Koch suggeriert, es gäbe nur diese eine Definition für den „Demagogen“. Nicht nur ein Blick in den Duden, mit dem Theo Zwanziger argumentiert hat, zeigt, dass er damit unrecht hat. Und falls der DFB gerade keinen Duden zur Hand hat — die hier nicht ganz unmaßgebliche Meinung des Berliner Landgerichtes in der Sache müsste er doch vorliegen haben. Sie lautet:

Dass Diktatoren demagogisch agieren mögen, führt jedenfalls nicht dazu, dass derjenige, den man einen Demagogen nennt, mit einem Diktator gleichzusetzen wäre.

So steht es in dem Beschluss des Gerichtes in Sachen Zwanziger ./. Weinreich.

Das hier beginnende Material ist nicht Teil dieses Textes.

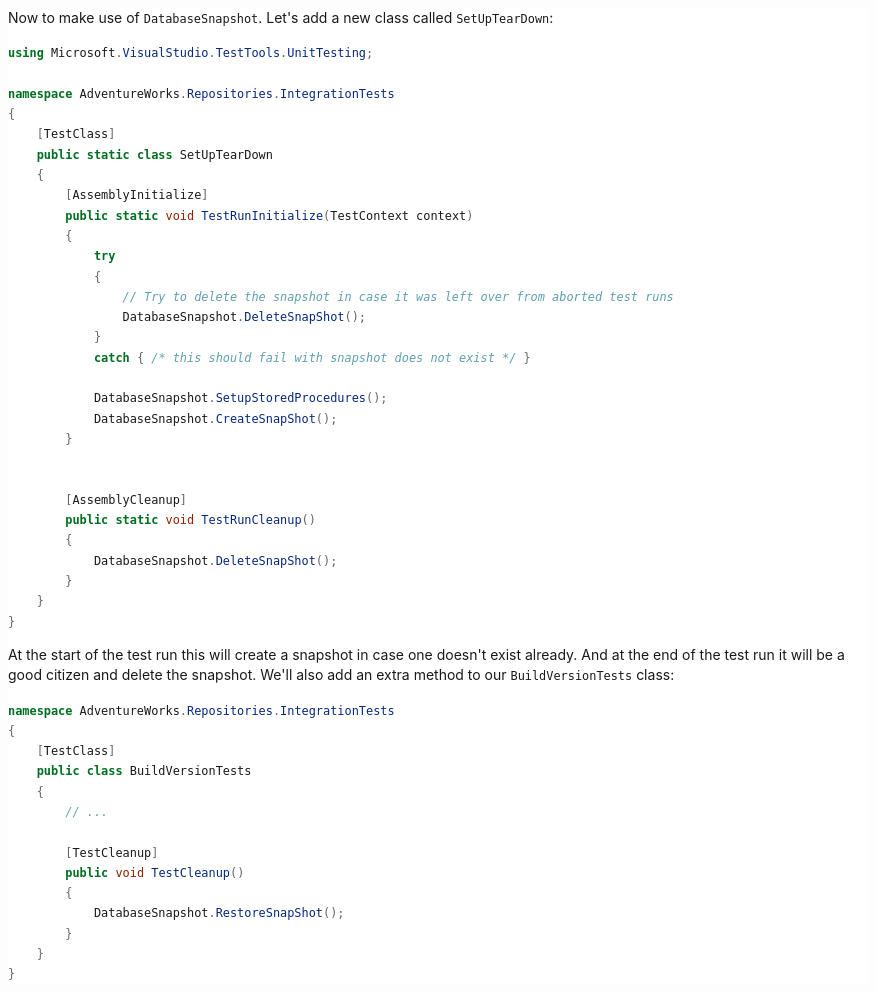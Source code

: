 Now to make use of `DatabaseSnapshot`. Let's add a new class called `SetUpTearDown`:

```cs
using Microsoft.VisualStudio.TestTools.UnitTesting;

namespace AdventureWorks.Repositories.IntegrationTests
{
    [TestClass]
    public static class SetUpTearDown
    {
        [AssemblyInitialize]
        public static void TestRunInitialize(TestContext context)
        {
            try
            {
                // Try to delete the snapshot in case it was left over from aborted test runs
                DatabaseSnapshot.DeleteSnapShot();
            }
            catch { /* this should fail with snapshot does not exist */ }

            DatabaseSnapshot.SetupStoredProcedures();
            DatabaseSnapshot.CreateSnapShot();
        }


        [AssemblyCleanup]
        public static void TestRunCleanup()
        {
            DatabaseSnapshot.DeleteSnapShot();
        }
    }
}
```

At the start of the test run this will create a snapshot in case one doesn't exist already. And at the end of the test run it will be a good citizen and delete the snapshot. We'll also add an extra method to our `BuildVersionTests` class:

```cs
namespace AdventureWorks.Repositories.IntegrationTests
{
    [TestClass]
    public class BuildVersionTests
    {
        // ... 

        [TestCleanup]
        public void TestCleanup()
        {
            DatabaseSnapshot.RestoreSnapShot();
        }
    }
}
```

Der DFB hat die Pressemitteilung, in der er Jens Weinreich diffamiert, nicht nur auf seiner Homepage veröffentlicht, sondern direkt per E-Mail verschickt. Unter den Empfängern sind neben dem Integrationsbeauftragten des DFB, diversen Fußball-Verbänden, dem Schriftsteller Albert Ostermaier, dem Leiter der Ulmer Staatsanwaltschaft, Dr. Wolfgang Zieher und dem Büro von Grünen-Chefin Claudia Roth über ein Dutzend Bundestagsabgeordnete.

Vielleicht lässt es sich ja noch einrichten, morgen in den Bundesliga-Stadien eine Schweigeminute für die verlorene Ehre des Theo Zwanziger abzuhalten.

Jens Weinreich hat auch die neuesten Entwicklungen ausführlich dokumentiert.

(Noch einmal der dringende Hinweis, von Beschimpfungen und möglichen Beleidigungen der handelnden Personen in den Kommentaren sowie mehr oder weniger anonymen „Internetblogs“ abzusehen. Auch wenn der DFB offenbart meint, die „Grenzen der Meinungsfreiheit“ würden von ihm bestimmt und nicht von Gerichten, würde ich mich nicht darauf verlassen, dass er von rechtlichen Schritten gegen Kritiker absieht.)